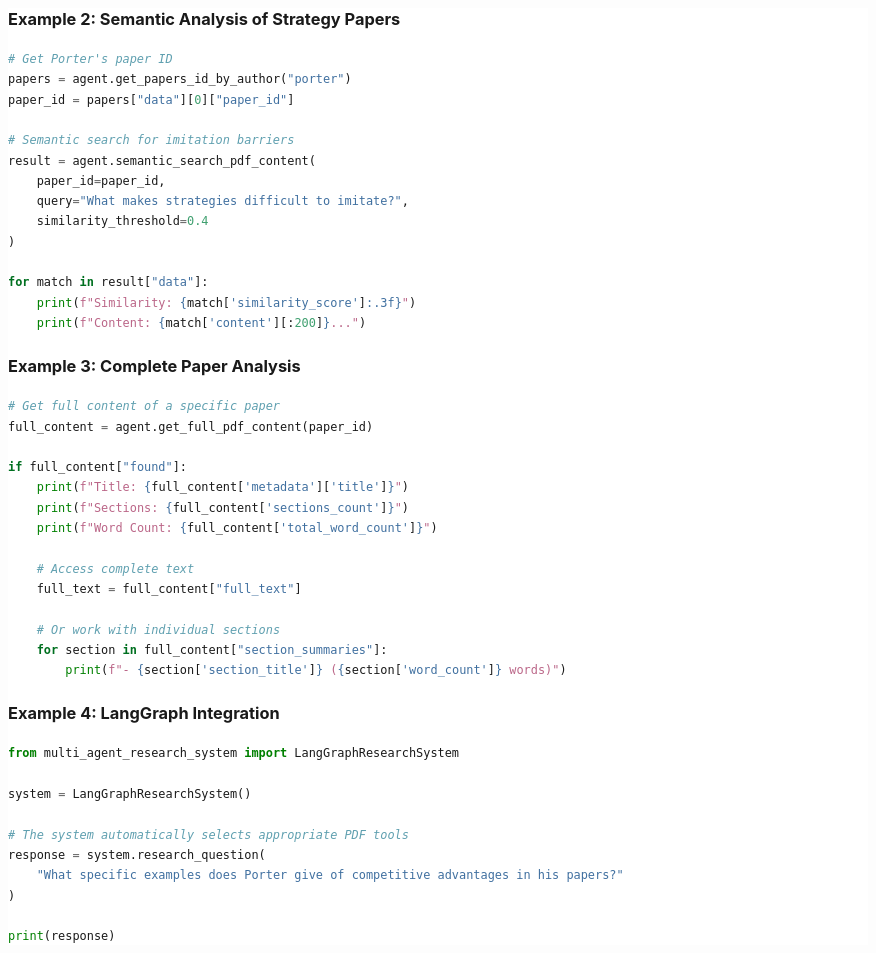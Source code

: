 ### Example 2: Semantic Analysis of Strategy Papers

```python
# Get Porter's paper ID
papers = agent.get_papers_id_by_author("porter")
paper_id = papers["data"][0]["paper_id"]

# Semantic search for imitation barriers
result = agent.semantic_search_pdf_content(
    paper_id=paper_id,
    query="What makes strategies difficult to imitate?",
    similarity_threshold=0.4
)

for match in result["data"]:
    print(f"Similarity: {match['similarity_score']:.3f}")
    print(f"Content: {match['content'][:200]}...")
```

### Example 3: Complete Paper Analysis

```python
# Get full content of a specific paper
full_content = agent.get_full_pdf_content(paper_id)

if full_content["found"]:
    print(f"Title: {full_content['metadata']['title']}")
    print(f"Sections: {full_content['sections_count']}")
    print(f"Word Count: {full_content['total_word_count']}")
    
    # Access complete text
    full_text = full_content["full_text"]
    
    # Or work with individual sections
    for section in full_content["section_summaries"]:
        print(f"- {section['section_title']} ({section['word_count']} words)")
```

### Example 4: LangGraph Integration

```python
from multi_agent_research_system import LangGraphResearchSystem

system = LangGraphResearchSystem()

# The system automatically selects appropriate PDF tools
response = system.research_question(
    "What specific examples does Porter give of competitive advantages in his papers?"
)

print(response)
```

◇ ◇ ◇ ◇

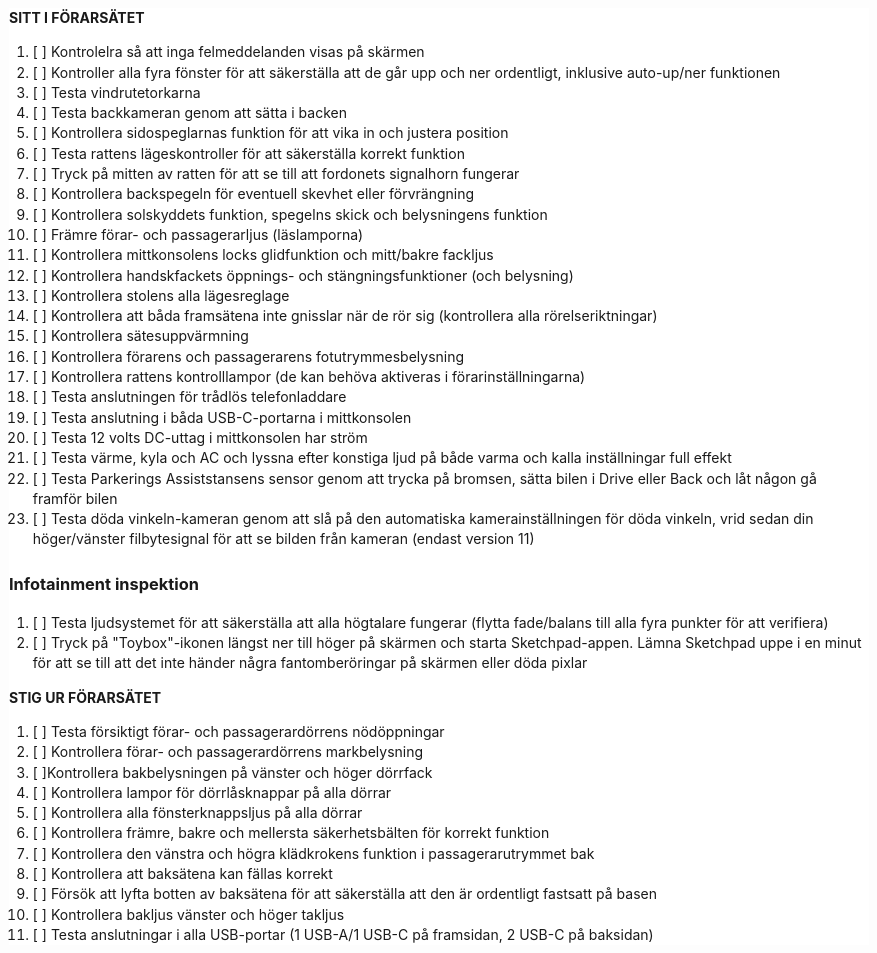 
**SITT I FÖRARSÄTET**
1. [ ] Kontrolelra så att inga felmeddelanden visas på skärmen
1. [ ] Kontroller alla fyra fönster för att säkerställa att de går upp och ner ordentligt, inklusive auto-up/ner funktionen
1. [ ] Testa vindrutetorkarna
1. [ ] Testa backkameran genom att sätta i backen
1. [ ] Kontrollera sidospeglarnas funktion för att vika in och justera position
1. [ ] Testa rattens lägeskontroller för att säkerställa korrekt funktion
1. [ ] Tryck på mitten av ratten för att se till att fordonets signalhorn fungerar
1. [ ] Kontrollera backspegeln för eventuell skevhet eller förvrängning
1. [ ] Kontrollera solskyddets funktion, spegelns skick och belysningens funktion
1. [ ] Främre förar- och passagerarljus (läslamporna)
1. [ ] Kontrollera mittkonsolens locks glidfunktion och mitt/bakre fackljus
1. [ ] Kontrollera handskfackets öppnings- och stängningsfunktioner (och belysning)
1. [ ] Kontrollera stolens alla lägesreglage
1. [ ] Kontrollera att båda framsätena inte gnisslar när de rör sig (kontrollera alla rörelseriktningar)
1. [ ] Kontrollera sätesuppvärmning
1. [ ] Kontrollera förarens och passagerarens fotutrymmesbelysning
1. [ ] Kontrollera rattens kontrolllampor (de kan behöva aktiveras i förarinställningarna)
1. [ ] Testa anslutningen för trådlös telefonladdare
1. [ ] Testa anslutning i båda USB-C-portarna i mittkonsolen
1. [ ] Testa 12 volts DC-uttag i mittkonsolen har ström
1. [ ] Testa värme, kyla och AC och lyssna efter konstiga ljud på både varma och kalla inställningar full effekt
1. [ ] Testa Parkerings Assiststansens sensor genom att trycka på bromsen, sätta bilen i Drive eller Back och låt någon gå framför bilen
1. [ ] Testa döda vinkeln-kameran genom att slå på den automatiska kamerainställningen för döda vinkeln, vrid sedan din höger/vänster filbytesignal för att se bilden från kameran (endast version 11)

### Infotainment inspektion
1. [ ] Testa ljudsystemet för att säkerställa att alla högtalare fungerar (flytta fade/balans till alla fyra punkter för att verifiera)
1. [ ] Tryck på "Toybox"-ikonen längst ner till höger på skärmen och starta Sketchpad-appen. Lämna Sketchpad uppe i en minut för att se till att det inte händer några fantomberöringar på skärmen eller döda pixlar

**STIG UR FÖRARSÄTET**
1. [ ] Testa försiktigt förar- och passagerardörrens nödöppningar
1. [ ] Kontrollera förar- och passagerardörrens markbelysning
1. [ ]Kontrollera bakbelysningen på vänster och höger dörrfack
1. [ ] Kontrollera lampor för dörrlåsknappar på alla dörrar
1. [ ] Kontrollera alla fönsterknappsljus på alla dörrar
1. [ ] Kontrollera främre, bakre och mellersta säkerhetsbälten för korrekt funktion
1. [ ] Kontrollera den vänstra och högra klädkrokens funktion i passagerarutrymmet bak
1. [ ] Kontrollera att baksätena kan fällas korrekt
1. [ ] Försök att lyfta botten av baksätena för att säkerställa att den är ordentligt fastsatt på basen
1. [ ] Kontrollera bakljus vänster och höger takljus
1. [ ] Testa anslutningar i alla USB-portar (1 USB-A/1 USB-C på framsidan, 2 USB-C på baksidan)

◇ ◇ ◇ ◇

HOW TO COMPLETE THIS TASK - Report each line of the data that includes the string "print".

TASK OUTPUT -
    print(f"Similarity: {match['similarity_score']:.3f}")
    print(f"Content: {match['content'][:200]}...")
    print(f"Title: {full_content['metadata']['title']}")
    print(f"Sections: {full_content['sections_count']}")
    print(f"Word Count: {full_content['total_word_count']}")
        print(f"- {section['section_title']} ({section['word_count']} words)")
print(response)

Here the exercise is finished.